I like the tanh approximation given, but, I noticed a possible correction you could use. If you look at the plot of the error of the approximation with erf, it's almost a damped sine wave in the form $-e^{-\lambda x} \sin({\alpha \pi x})$. My tweaked version of your approximation is $erf(x)\approx tanh(kx)-Ce^{-\lambda x} \sin({\alpha \pi x})$, with the parameters $k=\sqrt\pi \ln{2}$, $C=0.01$, $\lambda = 0.25$, $\alpha = \frac{0.975}{0.1+\sqrt[3] {|x|}}$ (the addtion in the denomination is obvious, to prevent division by zero, it can be made larger or smaller to adjust the fit, and the root can likewise be changed to adjust the fit, however, it should be the root of the absolute value of x to prevent using imaginary numbers where they're not needed, and to maintain the sign of $\pi x$)

Unfortunately, my fit is still far from perfect, I simply eyeballed the additional approximation, and hope someone will adjust the parameters for a better fit, probably at least an additional $C' e^{\lambda' x} \sin({\beta \pi x})$ calculation will be necessary to better smooth the fit.

I hope my input was helpful, although I'm pretty late to the party!

Answer 9

Too long for a comment.

The term $k_0=\sqrt \pi \log(2)$ is really elegant.

If we consider the norm $$\Phi(k)=\int_0^\infty \Big[\text{erf}(x)-\tanh (k x)\Big]^2\,dx$$ which corresponds to a least squares regression based on an infinite number of data points, we get a slightly different optimum value, which, rationalized, is $k_1=\frac{605}{503}$ (which is more than trivial). $$\Phi(k_0)=5.28 \times 10^{-4} \qquad \qquad \qquad \Phi(k_1)=4.44 \times 10^{-4}$$ In terms of maximum absolute errors, $k_0$ leads to $0.027$ while $k_1$ leads to $0.019$.

Answer 10

Nice!
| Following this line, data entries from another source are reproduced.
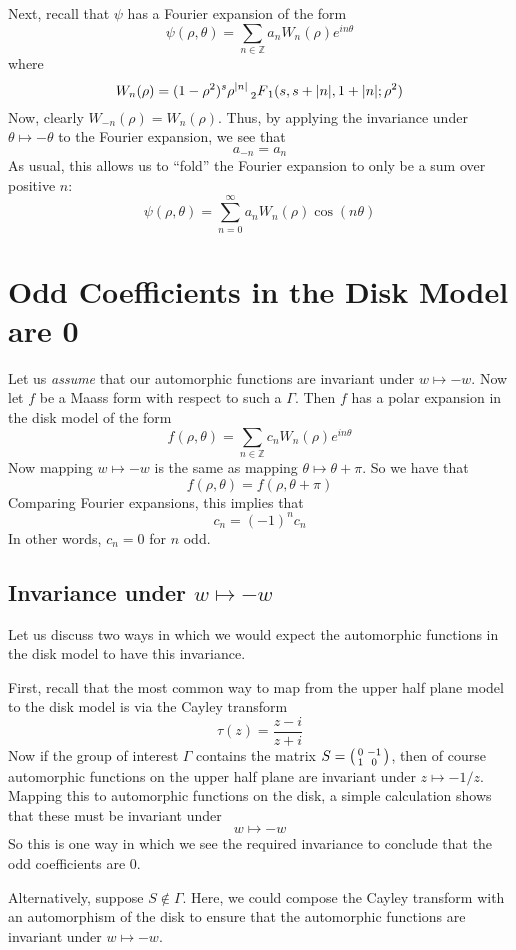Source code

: \documentclass[]{article}
\begin{document}
Next, recall that $\psi$ has a Fourier expansion of the form
$$
\psi(\rho, \theta) = \sum_{n \in \mathbb{Z}}a_nW_n(\rho)e^{in\theta}
$$
where
$$
W_n(\rho) = (1 - \rho^2)^s\rho^{|n|} \prescript{}{2}{F}_1(s, s+|n|, 1+|n|; \rho^2)
$$
Now, clearly $W_{-n}(\rho) = W_n(\rho)$.
Thus, by applying the invariance under $\theta \mapsto -\theta$ to the Fourier expansion, we see that
$$
a_{-n} = a_n
$$
As usual, this allows us to ``fold'' the Fourier expansion to only be a sum over positive $n$:
$$
\psi(\rho, \theta) = \sum_{n = 0}^{\infty}a_nW_n(\rho)\cos(n\theta)
$$

\section*{Odd Coefficients in the Disk Model are 0}

Let us \textit{assume} that our automorphic functions are invariant under $w \mapsto -w$.
Now let $f$ be a Maass form with respect to such a $\Gamma$.
Then $f$ has a polar expansion in the disk model of the form
$$
f(\rho, \theta) = \sum_{n \in \mathbb{Z}}c_nW_n(\rho)e^{in\theta}
$$
Now mapping $w \mapsto -w$ is the same as mapping $\theta \mapsto \theta + \pi$.
So we have that
$$
f(\rho, \theta) = f(\rho, \theta + \pi)
$$
Comparing Fourier expansions, this implies that
$$
c_n = (-1)^nc_n
$$
In other words, $c_n = 0$ for $n$ odd.

\subsection*{Invariance under $w \mapsto -w$}

Let us discuss two ways in which we would expect the automorphic functions in the disk model to have this invariance.

First, recall that the most common way to map from the upper half plane model to the disk model is via the Cayley transform
$$
\tau(z) = \frac{z - i}{z + i}
$$
Now if the group of interest $\Gamma$ contains the matrix $S =
\begin{psmallmatrix}
0 & -1 \\
1 & 0
\end{psmallmatrix}$,
then of course automorphic functions on the upper half plane are invariant under $z \mapsto -1/z$.
Mapping this to automorphic functions on the disk, a simple calculation shows that these must be invariant under
$$
w \mapsto -w
$$
So this is one way in which we see the required invariance to conclude that the odd coefficients are $0$.

Alternatively, suppose $S \notin \Gamma$.
Here, we could compose the Cayley transform with an automorphism of the disk to ensure that the automorphic functions are invariant under $w \mapsto -w$.
\end{document}
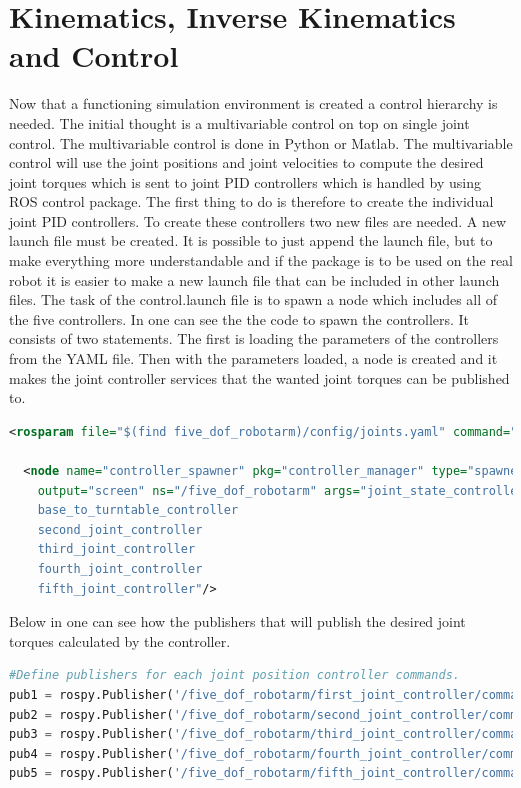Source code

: \chapter{Kinematics, Inverse Kinematics and Control}

Now that a functioning simulation environment is created a control hierarchy is needed. The initial thought is a multivariable control on top on single joint control. The multivariable control is done in Python or Matlab. The multivariable control will use the joint positions and joint velocities to compute the desired joint torques which is sent to joint PID controllers which is handled by using ROS control package. The first thing to do is therefore to create the individual joint PID controllers. 
To create these controllers two new files are needed. A new launch file must be created. It is possible to just append the launch file, but to make everything more understandable and if the package is to be used on the real robot it is easier to make a new launch file that can be included in other launch files. The task of the control.launch file is to spawn a node which includes all of the five controllers. In  one can see the the code to spawn the controllers. It consists of two statements. The first is loading the parameters of the controllers from the YAML file. Then with the parameters loaded, a node is created and it makes the joint controller services that the wanted joint torques can be published to. 
\begin{lstlisting}[language=xml,caption={Spawns the controller node},label={lst:launchControl}]
<rosparam file="$(find five_dof_robotarm)/config/joints.yaml" command="load"/>

  <node name="controller_spawner" pkg="controller_manager" type="spawner" respawn="false"
	output="screen" ns="/five_dof_robotarm" args="joint_state_controller
    base_to_turntable_controller
    second_joint_controller
    third_joint_controller
    fourth_joint_controller
    fifth_joint_controller"/>
\end{lstlisting}
Below in  one can see how the publishers that will publish the desired joint torques calculated by the controller. 
\begin{lstlisting}[language=python,caption={Python code for creating the publishers.},label={lst:pythonPubl}]
#Define publishers for each joint position controller commands.
pub1 = rospy.Publisher('/five_dof_robotarm/first_joint_controller/command', Float64, queue_size=10)
pub2 = rospy.Publisher('/five_dof_robotarm/second_joint_controller/command', Float64, queue_size=10)
pub3 = rospy.Publisher('/five_dof_robotarm/third_joint_controller/command', Float64, queue_size=10)
pub4 = rospy.Publisher('/five_dof_robotarm/fourth_joint_controller/command', Float64, queue_size=10)
pub5 = rospy.Publisher('/five_dof_robotarm/fifth_joint_controller/command', Float64, queue_size=10)
\end{lstlisting}

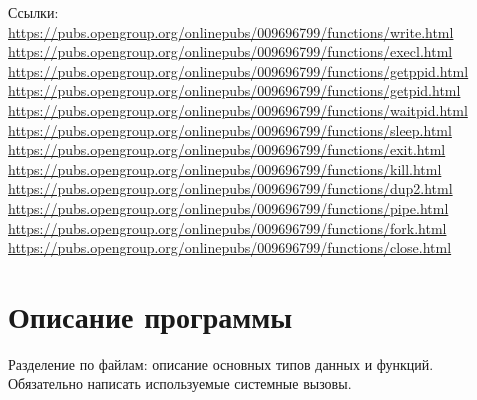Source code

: Ссылки: \\
\url{https://pubs.opengroup.org/onlinepubs/009696799/functions/write.html} \\
\url{https://pubs.opengroup.org/onlinepubs/009696799/functions/execl.html} \\
\url{https://pubs.opengroup.org/onlinepubs/009696799/functions/getppid.html} \\
\url{https://pubs.opengroup.org/onlinepubs/009696799/functions/getpid.html} \\
\url{https://pubs.opengroup.org/onlinepubs/009696799/functions/waitpid.html} \\
\url{https://pubs.opengroup.org/onlinepubs/009696799/functions/sleep.html} \\
\url{https://pubs.opengroup.org/onlinepubs/009696799/functions/exit.html} \\
\url{https://pubs.opengroup.org/onlinepubs/009696799/functions/kill.html} \\
\url{https://pubs.opengroup.org/onlinepubs/009696799/functions/dup2.html} \\ 
\url{https://pubs.opengroup.org/onlinepubs/009696799/functions/pipe.html} \\
\url{https://pubs.opengroup.org/onlinepubs/009696799/functions/fork.html} \\ 
\url{https://pubs.opengroup.org/onlinepubs/009696799/functions/close.html} \\


\section{Описание программы}
Разделение по файлам: описание основных типов данных и функций. Обязательно написать используемые системные вызовы.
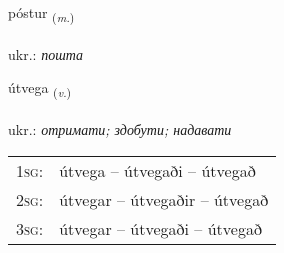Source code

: \documentclass[frontgrid, backgrid]{flacards}\usepackage[]{graphicx}\usepackage[]{xcolor}
\begin{document}
\renewcommand{\flhead}{\vskip5pt \fboxsep=0pt {\small\bfseries\footnotesize Nafnorð | іменник}}
\renewcommand{\fcfoot}{\vskip5pt \fboxsep=0pt \hspace{2pt}{\small\bfseries\footnotesize 3K}}

\renewcommand{\blhead}{\vskip5pt {\small\bfseries\footnotesize Nafnorð | іменник }}
\renewcommand{\bcfoot}{\vskip5pt \hspace{2pt}{\small\bfseries\footnotesize 3K}}


{póstur \small{\textsubscript{(\textit{m.})}} \\[1ex] %
\textphonetic{[pʰoustʏr]} \\
ukr.: \emph{пошта} \\  [2ex]
\renewcommand*{\arraystretch}{0.8}
}

\renewcommand{\flhead}{\vskip5pt \fboxsep=0pt {\small\bfseries\footnotesize Sagnorð | дієслово}}
\renewcommand{\fcfoot}{\vskip5pt \fboxsep=0pt \hspace{2pt}{\small\bfseries\footnotesize 3K}}

\renewcommand{\blhead}{\vskip5pt {\small\bfseries\footnotesize Sagnorð | дієслово }}
\renewcommand{\bcfoot}{\vskip5pt \hspace{2pt}{\small\bfseries\footnotesize 3K}}


{útvega \small{\textsubscript{(\textit{v.})}} \\[1ex] %
\textphonetic{[uːtvɛɣa]} \\
ukr.: \emph{отримати; здобути; надавати} \\  [2ex]
\renewcommand*{\arraystretch}{0.8}
\begin{tabular}{p{1cm}l}
\textsc{1sg}: & útvega -- útvegaði -- útvegað \\ 
\textsc{2sg}: & útvegar -- útvegaðir -- útvegað \\ 
\textsc{3sg}: & útvegar -- útvegaði -- útvegað \\ 
\end{tabular}
}
\end{document}
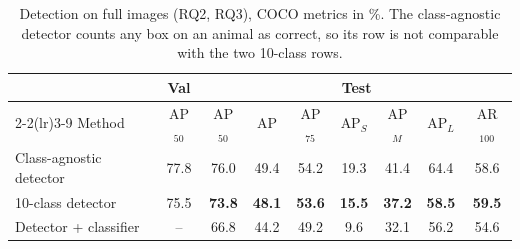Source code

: \begin{table}[H]
\centering
\caption{Detection on full images (RQ2, RQ3), COCO metrics in \%. The class-agnostic detector counts any box on an animal as correct, so its row is not comparable with the two 10-class rows.}
\label{tab:detection}
\begin{threeparttable}
\small
\begin{tabular}{lcccccccc}
\toprule
 & Val & \multicolumn{7}{c}{Test} \\
\cmidrule(lr){2-2}\cmidrule(lr){3-9}
Method & AP$_{50}$ & AP$_{50}$ & AP & AP$_{75}$ & AP$_S$ & AP$_M$ & AP$_L$ & AR$_{100}$ \\
\midrule
Class-agnostic detector & 77.8 & 76.0 & 49.4 & 54.2 & 19.3 & 41.4 & 64.4 & 58.6 \\
\midrule
10-class detector & 75.5 & \textbf{73.8} & \textbf{48.1} & \textbf{53.6} & \textbf{15.5} & \textbf{37.2} & \textbf{58.5} & \textbf{59.5} \\
Detector + classifier & -- & 66.8 & 44.2 & 49.2 & \phantom{0}9.6 & 32.1 & 56.2 & 54.6 \\
\bottomrule
\end{tabular}
\end{threeparttable}
\end{table}
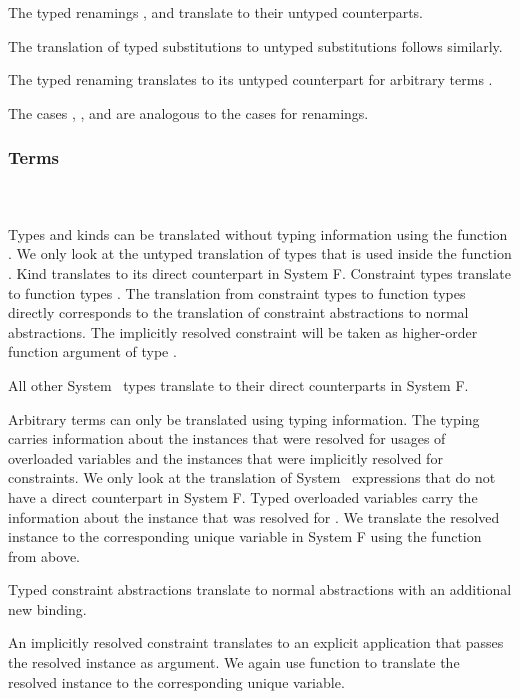 \noindent The typed renamings ,  and  translate to their untyped counterparts. 

\noindent The translation of typed substitutions to untyped substitutions follows similarly.
\DPTSub 

\noindent The typed renaming  translates to its untyped counterpart for arbitrary terms .

\noindent The cases , ,  and  are analogous to the cases for renamings. 

\subsubsection{Terms}\hfill\\\\
Types and kinds can be translated without typing information using the function .  
We only look at the untyped translation of types  that is used inside the function . Kind  translates to its direct counterpart in System F.
\DPTType
Constraint types \Constr{[}  \Constr{:}  \Constr{]⇒}  translate to function types   . 
The translation from constraint types to function types directly corresponds to the translation of constraint abstractions to normal abstractions. 
The implicitly resolved constraint will be taken as higher-order function argument of type  .

\noindent All other System \Fo\ types translate to their direct counterparts in System F.

\noindent Arbitrary terms can only be translated using typing information.
The typing carries information about the instances that were resolved for usages of overloaded variables and the instances that were implicitly resolved for constraints. 
We only look at the translation of System \Fo\ expressions that do not have a direct counterpart in System F.
\DPTTerms
Typed overloaded variables  carry the information  about the instance that was resolved for .
We translate the resolved instance to the corresponding unique variable in System F using the  function from above.

\noindent Typed constraint abstractions  translate to normal abstractions with an additional new binding. 

\noindent An implicitly resolved constraint  translates to an explicit application that passes the resolved instance  as argument. We again use function  to translate the resolved instance to the corresponding unique variable. 

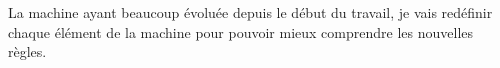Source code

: \documentclass[10pt,a4paper]{article}
\begin{document}
			
			
			
			
			
			
			
			
			
			
			
			
			
			
			
			
			
			
			
			
			
			
			
			
			
			
			
			
			
			
			
			
			
			
			
			
			
			
			
			
			
			
			
			
			
			
			
			 
			\newpage
			La machine ayant beaucoup évoluée depuis le début du travail, je vais redéfinir chaque élément de la machine pour pouvoir mieux comprendre les nouvelles règles.
		\bigbreak
		
\end{document}
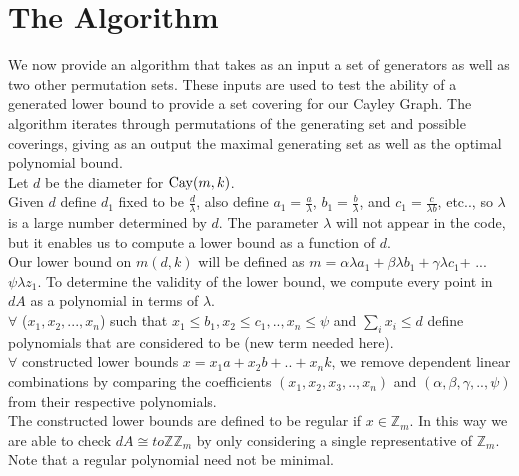 

\section{The Algorithm}

We now provide an algorithm that takes as an input a set of generators as well as two other permutation sets. These inputs are used to test the ability of a generated lower bound to provide a set covering for our Cayley Graph. The algorithm iterates through permutations of the generating set and possible coverings, giving as an output the maximal generating set as well as the optimal polynomial bound.\\

Let $d$ be the diameter for $\operatorname{Cay}(m, k)$.\\

Given $d$ define $d_{1}$ fixed to be $\frac{d}{\lambda}$, also define $a_{1} = \frac{a}{\lambda}$, $b_{1} = \frac{b}{\lambda}$, and $c_{1} = \frac{c}{\lambda b}$, etc.., so $\lambda$ is a large number determined by $d$. The parameter $\lambda$ will not appear in the code, but it enables us to compute a lower bound as a function of $d$.\\

Our lower bound on $m(d, k)$ will be defined as $m =\alpha \lambda a_{1} + \beta \lambda b_{1} + \gamma \lambda c_{1}$+ ... $\psi \lambda z_{1}$.  To determine the validity of the lower bound, we compute every point in $dA$ as a polynomial in terms of $\lambda$.\\

$\forall$ ($x_{1}, x_{2}, ... , x_{n}$) such that $x_{1} \leq b_{1}, x_{2} \leq c_{1}, .. , x_{n} \leq \psi$ and $\sum_{i} x_{i} \leq d$ define polynomials that are considered to be (new term needed here).\\

$\forall$ constructed lower bounds $x = x_{1}a + x_{2}b + .. + x_{n}k$, we remove dependent linear combinations by comparing the coefficients $(x_{1}, x_{2}, x_{3}, .. , x_{n})$ and $(\alpha, \beta, \gamma, .. , \psi)$ from their respective polynomials.\\

The constructed lower bounds are defined to be regular if $x \in \mathbb{Z}_{m}$. In this way we are able to check $dA \cong to \mathbb{ZZ}_{m}$ by only considering a single representative of $\mathbb{Z}_{m}$.
\\ Note that a regular polynomial need not be minimal.\\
I found one very efficient one with a maximum difference of 0.01747. It contains a grand total of 1 division, 1 addition, 1 power, and 2 absolutes

$$ aerf(x)=\frac x {|x|+0.187^{|x|}} $$

For reference: $$ d(x)=aerf(x)-erf(x) $$

And you can reverse it (using more than elementary functions (courtesy of njuffa)): $$ \text{But that's hard.} $$

The 3 most off values of x for peaks (less on both sides) are:

1. 0.5982 x, 0.01747 more
2. 1.5582 x, 0.01741 less
3. 0.11439 x, 0.00681 less

It is 0.01251 less at an x of 2, 0.000045 less at 5, and $5.22 (10^{-9})$ less at 10.

As x approaches infinity or 0, $d(x)$ approaches 0.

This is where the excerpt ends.